Exercise material:

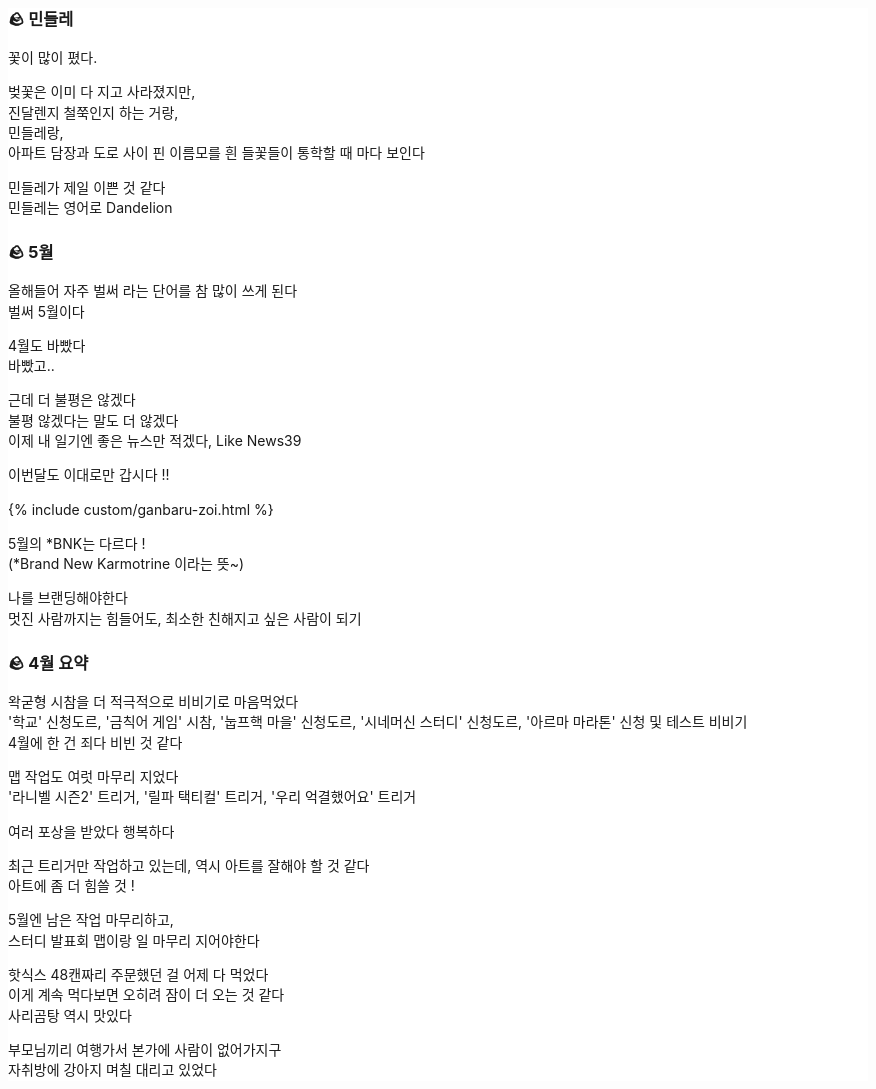 
### 🪨 민들레

꽃이 많이 폈다.  

벚꽃은 이미 다 지고 사라졌지만,  
진달렌지 철쭉인지 하는 거랑,  
민들레랑,  
아파트 담장과 도로 사이 핀 이름모를 흰 들꽃들이 통학할 때 마다 보인다  

민들레가 제일 이쁜 것 같다  
민들레는 영어로 Dandelion  

### 🪨 5월

올해들어 자주 벌써 라는 단어를 참 많이 쓰게 된다  
벌써 5월이다  

4월도 바빴다  
바빴고..  

근데 더 불평은 않겠다  
불평 않겠다는 말도 더 않겠다  
이제 내 일기엔 좋은 뉴스만 적겠다, Like News39  

이번달도 이대로만 갑시다 !!  

{% include custom/ganbaru-zoi.html %}

5월의 \*BNK는 다르다 !  
(\*Brand New Karmotrine 이라는 뜻~)  

나를 브랜딩해야한다  
멋진 사람까지는 힘들어도, 최소한 친해지고 싶은 사람이 되기  

### 🪨 4월 요약

왁굳형 시참을 더 적극적으로 비비기로 마음먹었다  
'학교' 신청도르, '금칙어 게임' 시참, '눕프핵 마을' 신청도르, '시네머신 스터디' 신청도르, '아르마 마라톤' 신청 및 테스트 비비기  
4월에 한 건 죄다 비빈 것 같다  

맵 작업도 여럿 마무리 지었다  
'라니벨 시즌2' 트리거, '릴파 택티컬' 트리거, '우리 억결했어요' 트리거  

여러 포상을 받았다 행복하다  

최근 트리거만 작업하고 있는데, 역시 아트를 잘해야 할 것 같다  
아트에 좀 더 힘쓸 것 !  

5월엔 남은 작업 마무리하고,  
스터디 발표회 맵이랑 일 마무리 지어야한다

핫식스 48캔짜리 주문했던 걸 어제 다 먹었다  
이게 계속 먹다보면 오히려 잠이 더 오는 것 같다  
사리곰탕 역시 맛있다  

부모님끼리 여행가서 본가에 사람이 없어가지구  
자취방에 강아지 며칠 대리고 있었다  
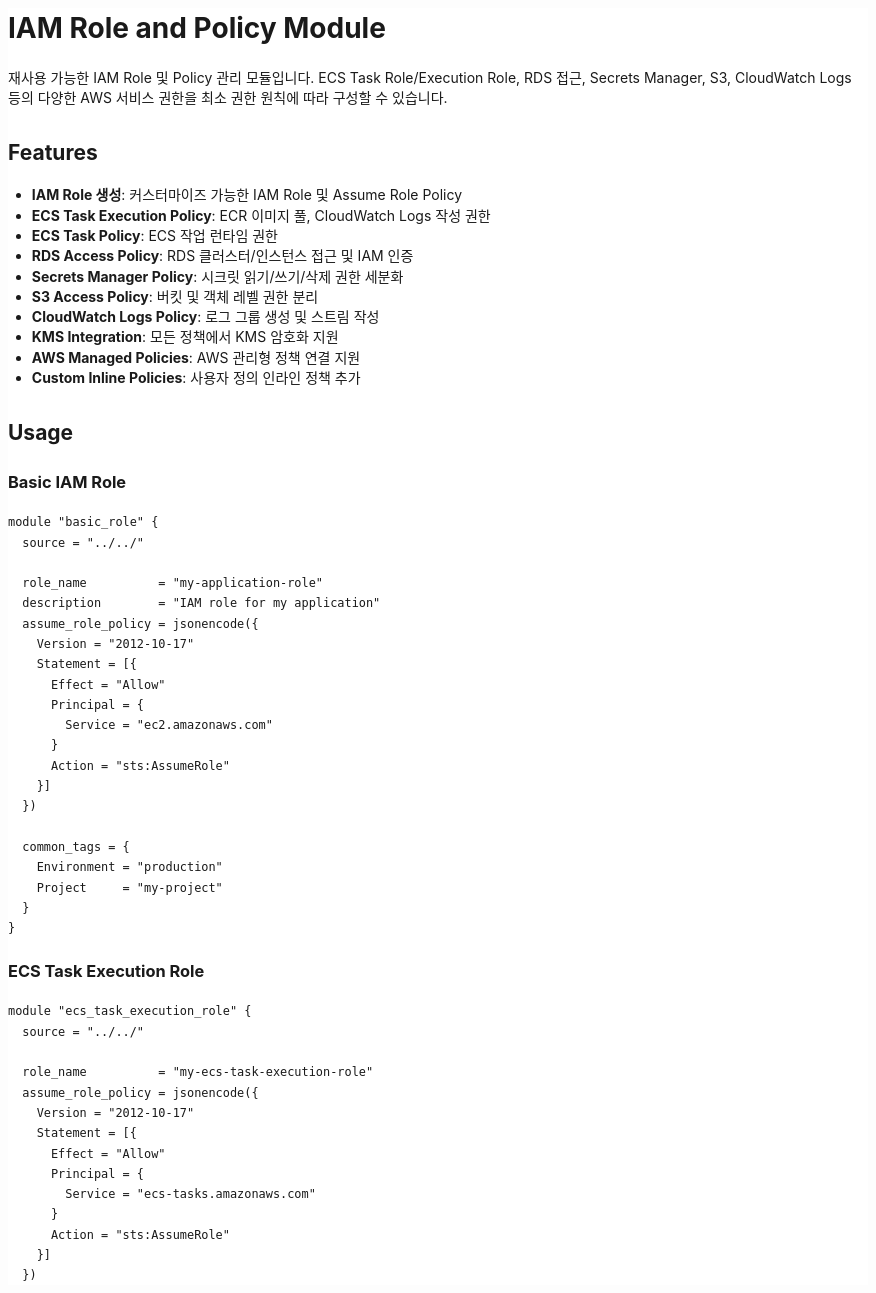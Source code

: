 # IAM Role and Policy Module

재사용 가능한 IAM Role 및 Policy 관리 모듈입니다. ECS Task Role/Execution Role, RDS 접근, Secrets Manager, S3, CloudWatch Logs 등의 다양한 AWS 서비스 권한을 최소 권한 원칙에 따라 구성할 수 있습니다.

## Features

- **IAM Role 생성**: 커스터마이즈 가능한 IAM Role 및 Assume Role Policy
- **ECS Task Execution Policy**: ECR 이미지 풀, CloudWatch Logs 작성 권한
- **ECS Task Policy**: ECS 작업 런타임 권한
- **RDS Access Policy**: RDS 클러스터/인스턴스 접근 및 IAM 인증
- **Secrets Manager Policy**: 시크릿 읽기/쓰기/삭제 권한 세분화
- **S3 Access Policy**: 버킷 및 객체 레벨 권한 분리
- **CloudWatch Logs Policy**: 로그 그룹 생성 및 스트림 작성
- **KMS Integration**: 모든 정책에서 KMS 암호화 지원
- **AWS Managed Policies**: AWS 관리형 정책 연결 지원
- **Custom Inline Policies**: 사용자 정의 인라인 정책 추가

## Usage

### Basic IAM Role

```hcl
module "basic_role" {
  source = "../../"

  role_name          = "my-application-role"
  description        = "IAM role for my application"
  assume_role_policy = jsonencode({
    Version = "2012-10-17"
    Statement = [{
      Effect = "Allow"
      Principal = {
        Service = "ec2.amazonaws.com"
      }
      Action = "sts:AssumeRole"
    }]
  })

  common_tags = {
    Environment = "production"
    Project     = "my-project"
  }
}
```

### ECS Task Execution Role

```hcl
module "ecs_task_execution_role" {
  source = "../../"

  role_name          = "my-ecs-task-execution-role"
  assume_role_policy = jsonencode({
    Version = "2012-10-17"
    Statement = [{
      Effect = "Allow"
      Principal = {
        Service = "ecs-tasks.amazonaws.com"
      }
      Action = "sts:AssumeRole"
    }]
  })
```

Task to complete:
Copy exactly the lines of the entries above from the one containing "이게 계속 먹다보면 오히려 잠이 더 오는 것 같다" through the one containing "- **IAM Role". Both end lines count; pictures do not.

Expected output:
이게 계속 먹다보면 오히려 잠이 더 오는 것 같다  
사리곰탕 역시 맛있다  

부모님끼리 여행가서 본가에 사람이 없어가지구  
자취방에 강아지 며칠 대리고 있었다  
Source code

: # IAM Role and Policy Module

재사용 가능한 IAM Role 및 Policy 관리 모듈입니다. ECS Task Role/Execution Role, RDS 접근, Secrets Manager, S3, CloudWatch Logs 등의 다양한 AWS 서비스 권한을 최소 권한 원칙에 따라 구성할 수 있습니다.

## Features

- **IAM Role 생성**: 커스터마이즈 가능한 IAM Role 및 Assume Role Policy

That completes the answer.